“We are 12 years in NDC and very low adoption”. Kurt Ekert, Sabre CEO, talks about NDC, Offers and Orders, after publishing the 1Q 2024 company results. I’ve listened to his interview with Linda Fox and read the results… between the lines
Disclaimer: I’m just an observer of travel technology, not a financial analyst
First I’ve looked at two key business indicators: air bookings and revenue from IT solutions
- Air bookings: Sabre processed around 130m air bookings per quarter pre-Covid. It has reached 85m in 1Q2024 compared to 84m in 1Q2023. Will it recover to pre-Covid figures? Where have the 50m missing air bookings gone? What is 1m growth in one year compared to industry’s 5% growth? Should reported air bookings be split between EDIFACT and NDC? How will NDC air bookings translate into revenue in the future?
- IT solutions: Sabre had about $250m of revenue per quarter from IT solutions per-Covid. It was $141m in 1Q2024, down from $152m in 1Q2023. What are the plans for new IT solutions supporting offers and orders? What are the recent announcements, similar to Amadeus with Nevio or Farelogix / Accelya with their NDC API?
Then I’ve looked at two key financial indicators: net debt and free cash flow
- Net debt: Sabre had about $3b of net debt in 2018. Post-Covid, the 2023 net debt is $4.3b, up from $4b in 2022. Depending on interest rates, the debt represents a significant financial cost.
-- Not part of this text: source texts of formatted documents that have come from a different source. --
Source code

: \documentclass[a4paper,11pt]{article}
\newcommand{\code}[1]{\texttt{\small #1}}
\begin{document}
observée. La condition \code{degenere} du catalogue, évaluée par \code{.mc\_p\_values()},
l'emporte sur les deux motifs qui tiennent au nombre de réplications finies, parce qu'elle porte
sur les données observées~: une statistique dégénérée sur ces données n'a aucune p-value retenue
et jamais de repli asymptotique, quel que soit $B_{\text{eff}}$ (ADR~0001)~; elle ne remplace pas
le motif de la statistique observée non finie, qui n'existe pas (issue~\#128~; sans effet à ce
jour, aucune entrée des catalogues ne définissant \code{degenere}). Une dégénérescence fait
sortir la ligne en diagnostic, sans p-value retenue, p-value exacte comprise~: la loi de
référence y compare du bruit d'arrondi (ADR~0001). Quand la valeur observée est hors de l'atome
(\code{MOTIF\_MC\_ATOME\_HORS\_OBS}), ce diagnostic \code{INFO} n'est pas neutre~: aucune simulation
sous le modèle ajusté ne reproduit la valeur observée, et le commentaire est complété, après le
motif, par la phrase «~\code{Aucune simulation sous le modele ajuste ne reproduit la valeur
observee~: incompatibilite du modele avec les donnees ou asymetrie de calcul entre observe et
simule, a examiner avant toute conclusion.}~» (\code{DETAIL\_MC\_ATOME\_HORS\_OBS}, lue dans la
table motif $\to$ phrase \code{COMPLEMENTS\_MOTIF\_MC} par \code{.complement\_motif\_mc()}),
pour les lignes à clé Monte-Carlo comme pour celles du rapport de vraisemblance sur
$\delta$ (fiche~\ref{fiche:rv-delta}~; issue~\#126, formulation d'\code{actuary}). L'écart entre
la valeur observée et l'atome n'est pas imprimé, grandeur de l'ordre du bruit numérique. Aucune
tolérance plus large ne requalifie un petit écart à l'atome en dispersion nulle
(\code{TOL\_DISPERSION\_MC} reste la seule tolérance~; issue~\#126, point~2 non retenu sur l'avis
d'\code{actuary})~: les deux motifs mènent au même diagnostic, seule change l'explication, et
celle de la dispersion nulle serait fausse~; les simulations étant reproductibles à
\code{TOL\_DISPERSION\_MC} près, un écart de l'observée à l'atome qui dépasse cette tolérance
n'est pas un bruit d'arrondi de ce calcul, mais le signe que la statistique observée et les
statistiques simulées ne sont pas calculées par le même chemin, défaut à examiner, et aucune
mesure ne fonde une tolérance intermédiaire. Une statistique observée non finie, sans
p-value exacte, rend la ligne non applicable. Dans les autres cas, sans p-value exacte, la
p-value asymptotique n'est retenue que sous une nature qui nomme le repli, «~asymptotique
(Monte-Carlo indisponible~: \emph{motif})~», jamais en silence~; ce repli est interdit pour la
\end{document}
Sabre may have to refinance debt and repay maturities.
- Free Cash Flow (FCF): Sabre has generated $95m of negative FCF in 1Q2024, worse than $90m negative FCF in 1Q2023. FCF can be used to repay the debt or allocated for capex to invest in new technology. A healthy company has enough FCF to repay the debt in a couple of years. When will Sabre generate enough cash to repay the debt and invest in technology? In the meantime, Amadeus reports strong FCF growth, above $1.1b in 2023.
Finally I’ve looked at how investors value the company and its strategy
- Stock price: it was in the $20s before Covid, with a $26 high in 2018, but is now close to the lowest point, at $2.58 on Friday, sending the market cap below $1b. While the air travel industry has largely recovered from Covid, Sabre’s stock is 90% below its high. In the meantime, Amadeus closed at €59.56 on Friday, roughly at the same level as 2018, and only 25% below its high in 2019.
It’s not easy to reconcile these numbers with the latest optimistic announcements. Are the fundamentals really in place to drive future revenue (from air bookings and IT solutions) which can generate enough cash to repay the debt and invest in new solutions? Airlines and travel agents need IT vendors capable of running critical systems at scale.